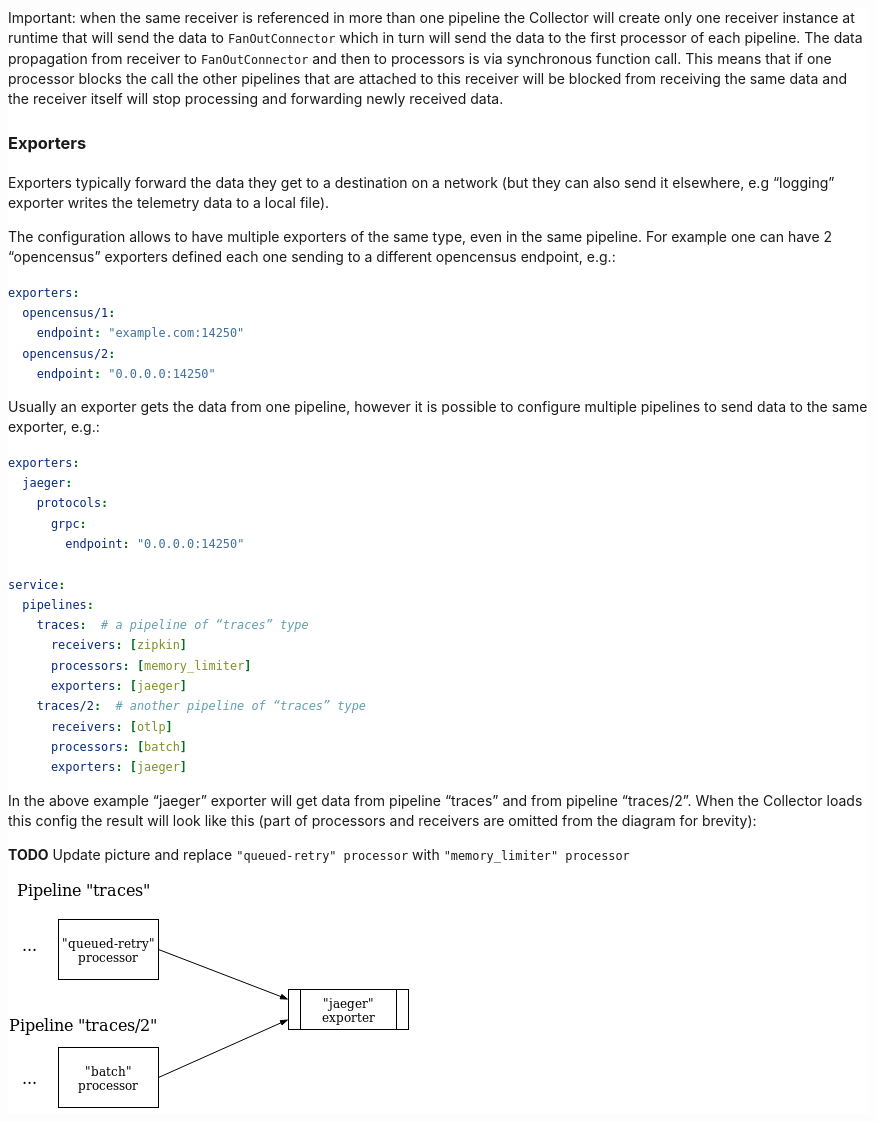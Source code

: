 Important: when the same receiver is referenced in more than one pipeline the Collector will create only one receiver instance at runtime that will send the data to `FanOutConnector` which in turn will send the data to the first processor of each pipeline. The data propagation from receiver to `FanOutConnector` and then to processors is via synchronous function call. This means that if one processor blocks the call the other pipelines that are attached to this receiver will be blocked from receiving the same data and the receiver itself will stop processing and forwarding newly received data.

### Exporters

Exporters typically forward the data they get to a destination on a network (but they can also send it elsewhere, e.g “logging” exporter writes the telemetry data to a local file).

The configuration allows to have multiple exporters of the same type, even in the same pipeline. For example one can have 2 “opencensus” exporters defined each one sending to a different opencensus endpoint, e.g.:

```yaml
exporters:
  opencensus/1:
    endpoint: "example.com:14250"
  opencensus/2:
    endpoint: "0.0.0.0:14250"
```

Usually an exporter gets the data from one pipeline, however it is possible to configure multiple pipelines to send data to the same exporter, e.g.:

```yaml
exporters:
  jaeger:
    protocols:
      grpc:
        endpoint: "0.0.0.0:14250"

service:
  pipelines:
    traces:  # a pipeline of “traces” type
      receivers: [zipkin]
      processors: [memory_limiter]
      exporters: [jaeger]
    traces/2:  # another pipeline of “traces” type
      receivers: [otlp]
      processors: [batch]
      exporters: [jaeger]
```

In the above example “jaeger” exporter will get data from pipeline “traces” and from pipeline “traces/2”. When the Collector loads this config the result will look like this (part of processors and receivers are omitted from the diagram for brevity):

**TODO** Update picture and replace `"queued-retry" processor` with `"memory_limiter" processor`

![Exporters](images/design-exporters.png)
════
**What is required**
Every record must be transcribed faithfully, with no picture carried over.

**Exercise output**
Source code

: Important: when the same receiver is referenced in more than one pipeline the Collector will create only one receiver instance at runtime that will send the data to `FanOutConnector` which in turn will send the data to the first processor of each pipeline. The data propagation from receiver to `FanOutConnector` and then to processors is via synchronous function call. This means that if one processor blocks the call the other pipelines that are attached to this receiver will be blocked from receiving the same data and the receiver itself will stop processing and forwarding newly received data.

### Exporters

Exporters typically forward the data they get to a destination on a network (but they can also send it elsewhere, e.g “logging” exporter writes the telemetry data to a local file).

The configuration allows to have multiple exporters of the same type, even in the same pipeline. For example one can have 2 “opencensus” exporters defined each one sending to a different opencensus endpoint, e.g.:

```yaml
exporters:
  opencensus/1:
    endpoint: "example.com:14250"
  opencensus/2:
    endpoint: "0.0.0.0:14250"
```

Usually an exporter gets the data from one pipeline, however it is possible to configure multiple pipelines to send data to the same exporter, e.g.:

```yaml
exporters:
  jaeger:
    protocols:
      grpc:
        endpoint: "0.0.0.0:14250"

service:
  pipelines:
    traces:  # a pipeline of “traces” type
      receivers: [zipkin]
      processors: [memory_limiter]
      exporters: [jaeger]
    traces/2:  # another pipeline of “traces” type
      receivers: [otlp]
      processors: [batch]
      exporters: [jaeger]
```

In the above example “jaeger” exporter will get data from pipeline “traces” and from pipeline “traces/2”. When the Collector loads this config the result will look like this (part of processors and receivers are omitted from the diagram for brevity):

**TODO** Update picture and replace `"queued-retry" processor` with `"memory_limiter" processor`

![Exporters](images/design-exporters.png)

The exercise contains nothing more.